JBS registra receita recorde em 2025, mas enfrenta desafios com a escassez de gado nos EUA e greve em planta chave, apertando margens operacionais.
A JBS, uma das maiores empresas de alimentos do mundo, divulgou seus resultados financeiros para o quarto trimestre de 2025, revelando um expressivo **crescimento na receita**, mas também indicando uma **pressão contínua sobre suas margens de lucro**. O cenário desafiador é especialmente acentuado na operação de bovinos nos Estados Unidos, o principal mercado da companhia.
Entre outubro e dezembro de 2025, a empresa registrou **vendas totais de US$ 23,1 bilhões**, o que representa um aumento de 15% em comparação com o mesmo período do ano anterior. No entanto, o lucro líquido permaneceu praticamente estável, atingindo US$ 415 milhões, enquanto o resultado operacional ajustado (Ebitda) apresentou uma queda de 7%, refletindo o **aumento dos custos ao longo da cadeia produtiva**.
Essa performance mista, conforme informação divulgada, está diretamente ligada à **escassez de gado nos Estados Unidos**, onde o rebanho se encontra no menor nível em mais de sete décadas. Essa oferta restrita tem sustentado preços elevados do gado, que sobem em um ritmo mais acelerado do que o valor da carne comercializada. Na prática, a conta não fecha para os frigoríficos, resultando em margens cada vez menores, mesmo diante de uma demanda ainda robusta.
Cenário desafiador nos EUA impacta rentabilidade da JBS
A escassez de gado nos Estados Unidos é um fator crítico para a JBS. Com o rebanho em declínio acentuado, os **custos com a matéria-prima disparam**, superando o aumento que pode ser repassado no preço final da carne. Isso leva a uma **compressão das margens** em uma das operações mais importantes da empresa. A situação foi agravada recentemente por uma **greve na principal planta da JBS em Greeley, no Colorado**, adicionando mais um obstáculo à produção e rentabilidade.

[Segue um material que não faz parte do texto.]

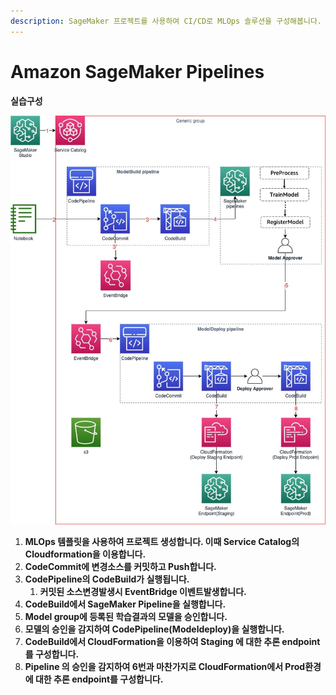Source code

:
 ```yaml
---
description: SageMaker 프로젝트를 사용하여 CI/CD로 MLOps 솔루션을 구성해봅니다. 전체 아키텍처와 플로우는 다음과 같습니다.
---
```


# Amazon SageMaker Pipelines

**실습구성**

![](.gitbook/assets/.jpg%20%281%29.jpeg)



1. **MLOps 템플릿을 사용하여 프로젝트 생성합니다. 이때 Service Catalog의 Cloudformation을 이용합니다.**
2. **CodeCommit에 변경소스를 커밋하고 Push합니다.**
3. **CodePipeline의 CodeBuild가 실행됩니다.**
   1. **커밋된 소스변경발생시 EventBridge 이벤트발생합니다.**
4. **CodeBuild에서 SageMaker Pipeline을 실행합니다.**
5. **Model group에 등록된 학습결과의 모델을 승인합니다.**
6. **모델의 승인을 감지하여 CodePipeline\(Modeldeploy\)을 실행합니다.**
7. **CodeBuild에서 CloudFormation을 이용하여 Staging 에 대한 추론 endpoint를 구성합니다.**
8. **Pipeline 의 승인을 감지하여 6번과 마찬가지로 CloudFormation에서 Prod환경에 대한 추론 endpoint를 구성합니다.**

Receita recorde em 2025, mas rentabilidade sob pressão
Apesar dos desafios pontuais, a JBS consolidou um **ano de recordes em receita em 2025**. No acumulado do ano, a companhia alcançou **vendas históricas de US$ 86,2 bilhões**, um avanço de 12% sobre o ano anterior. O lucro líquido também apresentou crescimento, com alta de 15%, totalizando US$ 2 bilhões. Contudo, a **rentabilidade geral do ano foi afetada**, com o Ebitda ajustado caindo 5%, evidenciando a dificuldade em manter as margens em um ambiente de custos elevados.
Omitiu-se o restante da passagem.